Problem statement: Locate each line in the records containing "quality". Copy it.

---------- Input data ----------

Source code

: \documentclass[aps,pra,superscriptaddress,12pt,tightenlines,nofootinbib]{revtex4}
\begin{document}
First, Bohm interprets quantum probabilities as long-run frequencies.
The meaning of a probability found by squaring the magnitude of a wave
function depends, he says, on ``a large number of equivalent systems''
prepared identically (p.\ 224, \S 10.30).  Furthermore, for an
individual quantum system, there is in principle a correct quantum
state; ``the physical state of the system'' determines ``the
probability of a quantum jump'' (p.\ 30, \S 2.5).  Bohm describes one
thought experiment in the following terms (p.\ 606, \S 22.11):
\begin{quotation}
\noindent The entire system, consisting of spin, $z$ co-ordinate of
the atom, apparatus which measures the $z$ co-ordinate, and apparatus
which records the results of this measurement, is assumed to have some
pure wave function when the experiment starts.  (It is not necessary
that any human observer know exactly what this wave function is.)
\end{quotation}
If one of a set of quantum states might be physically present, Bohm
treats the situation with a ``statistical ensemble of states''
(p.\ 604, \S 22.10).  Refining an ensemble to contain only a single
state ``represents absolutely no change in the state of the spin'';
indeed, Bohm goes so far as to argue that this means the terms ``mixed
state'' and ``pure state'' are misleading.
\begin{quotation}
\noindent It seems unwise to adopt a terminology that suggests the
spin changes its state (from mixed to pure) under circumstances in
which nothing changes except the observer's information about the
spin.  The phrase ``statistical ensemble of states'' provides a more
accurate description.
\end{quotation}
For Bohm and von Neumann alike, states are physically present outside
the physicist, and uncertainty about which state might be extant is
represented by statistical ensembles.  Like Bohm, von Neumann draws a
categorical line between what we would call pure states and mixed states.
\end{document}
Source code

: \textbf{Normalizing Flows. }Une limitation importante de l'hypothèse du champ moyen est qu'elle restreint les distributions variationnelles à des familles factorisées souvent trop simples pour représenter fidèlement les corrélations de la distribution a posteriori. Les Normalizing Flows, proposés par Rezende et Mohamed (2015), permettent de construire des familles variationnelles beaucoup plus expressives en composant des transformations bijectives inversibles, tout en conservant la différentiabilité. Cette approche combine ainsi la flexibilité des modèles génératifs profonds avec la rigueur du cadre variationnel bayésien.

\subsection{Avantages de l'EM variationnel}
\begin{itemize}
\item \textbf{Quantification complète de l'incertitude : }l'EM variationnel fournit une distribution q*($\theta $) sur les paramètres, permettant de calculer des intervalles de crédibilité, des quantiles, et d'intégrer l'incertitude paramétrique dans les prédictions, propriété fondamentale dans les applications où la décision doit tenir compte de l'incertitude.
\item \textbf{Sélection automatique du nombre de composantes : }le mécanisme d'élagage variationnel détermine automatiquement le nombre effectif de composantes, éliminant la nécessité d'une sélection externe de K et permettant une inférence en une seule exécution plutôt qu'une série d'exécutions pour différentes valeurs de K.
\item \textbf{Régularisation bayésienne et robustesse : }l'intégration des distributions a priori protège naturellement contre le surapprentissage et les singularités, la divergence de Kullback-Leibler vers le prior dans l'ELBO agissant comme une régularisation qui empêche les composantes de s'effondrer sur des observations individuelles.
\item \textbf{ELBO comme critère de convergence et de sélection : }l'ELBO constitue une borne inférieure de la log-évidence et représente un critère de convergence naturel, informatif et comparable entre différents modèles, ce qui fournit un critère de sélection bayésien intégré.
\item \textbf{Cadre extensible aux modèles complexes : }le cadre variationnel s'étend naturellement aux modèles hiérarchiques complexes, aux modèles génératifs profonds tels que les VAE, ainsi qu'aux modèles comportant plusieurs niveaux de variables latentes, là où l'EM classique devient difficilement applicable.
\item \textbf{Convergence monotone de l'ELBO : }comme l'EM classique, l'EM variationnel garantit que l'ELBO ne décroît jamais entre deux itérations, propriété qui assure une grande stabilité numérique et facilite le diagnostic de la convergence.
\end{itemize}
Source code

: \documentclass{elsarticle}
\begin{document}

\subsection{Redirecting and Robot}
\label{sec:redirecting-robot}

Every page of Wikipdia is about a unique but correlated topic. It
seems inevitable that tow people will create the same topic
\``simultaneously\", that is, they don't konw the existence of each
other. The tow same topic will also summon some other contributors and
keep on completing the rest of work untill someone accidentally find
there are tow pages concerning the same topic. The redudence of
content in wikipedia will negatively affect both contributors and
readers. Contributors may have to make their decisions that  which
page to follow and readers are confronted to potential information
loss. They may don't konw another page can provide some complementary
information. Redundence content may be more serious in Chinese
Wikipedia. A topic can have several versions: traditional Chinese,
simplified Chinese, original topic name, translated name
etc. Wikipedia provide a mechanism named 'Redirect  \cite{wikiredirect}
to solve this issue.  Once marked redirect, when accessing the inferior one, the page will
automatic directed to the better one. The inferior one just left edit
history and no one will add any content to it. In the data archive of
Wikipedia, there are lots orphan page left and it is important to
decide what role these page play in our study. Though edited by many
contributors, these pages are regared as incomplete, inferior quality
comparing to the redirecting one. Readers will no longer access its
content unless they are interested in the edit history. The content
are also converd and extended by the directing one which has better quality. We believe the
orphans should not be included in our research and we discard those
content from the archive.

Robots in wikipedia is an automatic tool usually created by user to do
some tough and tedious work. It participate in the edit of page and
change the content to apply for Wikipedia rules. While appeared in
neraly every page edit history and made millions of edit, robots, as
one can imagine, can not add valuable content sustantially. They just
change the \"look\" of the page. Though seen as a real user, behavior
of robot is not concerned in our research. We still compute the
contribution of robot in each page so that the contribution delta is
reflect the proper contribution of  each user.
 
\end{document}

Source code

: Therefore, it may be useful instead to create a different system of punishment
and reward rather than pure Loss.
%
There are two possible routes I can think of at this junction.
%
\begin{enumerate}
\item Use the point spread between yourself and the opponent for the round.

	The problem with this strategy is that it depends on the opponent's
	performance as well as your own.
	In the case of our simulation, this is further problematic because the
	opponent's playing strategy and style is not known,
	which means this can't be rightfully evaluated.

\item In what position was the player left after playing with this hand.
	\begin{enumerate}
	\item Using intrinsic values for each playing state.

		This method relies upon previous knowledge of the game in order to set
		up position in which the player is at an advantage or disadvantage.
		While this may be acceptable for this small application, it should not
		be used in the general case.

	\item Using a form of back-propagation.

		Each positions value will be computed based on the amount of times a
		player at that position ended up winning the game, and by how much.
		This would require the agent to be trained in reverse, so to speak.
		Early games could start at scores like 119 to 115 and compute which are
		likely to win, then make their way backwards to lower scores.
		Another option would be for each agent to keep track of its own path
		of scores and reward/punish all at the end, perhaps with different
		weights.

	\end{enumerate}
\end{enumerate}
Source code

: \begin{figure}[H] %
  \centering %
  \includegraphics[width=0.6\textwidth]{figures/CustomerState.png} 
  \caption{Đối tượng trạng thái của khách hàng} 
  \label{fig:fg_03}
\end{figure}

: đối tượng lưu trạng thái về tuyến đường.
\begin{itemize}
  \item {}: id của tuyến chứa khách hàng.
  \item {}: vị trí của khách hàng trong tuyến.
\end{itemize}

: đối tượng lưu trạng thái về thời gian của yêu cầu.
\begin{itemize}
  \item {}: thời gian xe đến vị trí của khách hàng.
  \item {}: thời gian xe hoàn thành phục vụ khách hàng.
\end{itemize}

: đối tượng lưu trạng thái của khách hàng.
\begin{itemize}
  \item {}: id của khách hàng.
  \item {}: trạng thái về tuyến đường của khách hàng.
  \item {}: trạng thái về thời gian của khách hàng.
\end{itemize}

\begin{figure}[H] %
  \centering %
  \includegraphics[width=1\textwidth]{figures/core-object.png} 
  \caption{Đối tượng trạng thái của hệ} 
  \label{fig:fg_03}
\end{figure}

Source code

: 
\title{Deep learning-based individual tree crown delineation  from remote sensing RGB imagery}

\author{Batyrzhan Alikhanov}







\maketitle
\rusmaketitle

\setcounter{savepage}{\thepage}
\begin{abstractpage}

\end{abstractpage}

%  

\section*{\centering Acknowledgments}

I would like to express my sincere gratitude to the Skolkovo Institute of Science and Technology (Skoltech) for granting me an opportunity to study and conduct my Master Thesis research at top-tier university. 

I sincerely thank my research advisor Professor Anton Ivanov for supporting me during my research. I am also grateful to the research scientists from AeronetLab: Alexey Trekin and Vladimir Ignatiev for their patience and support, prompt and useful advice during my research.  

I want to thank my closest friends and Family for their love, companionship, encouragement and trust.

----------

Task answer:
contributors, these pages are regared as incomplete, inferior quality
are also converd and extended by the directing one which has better quality. We believe the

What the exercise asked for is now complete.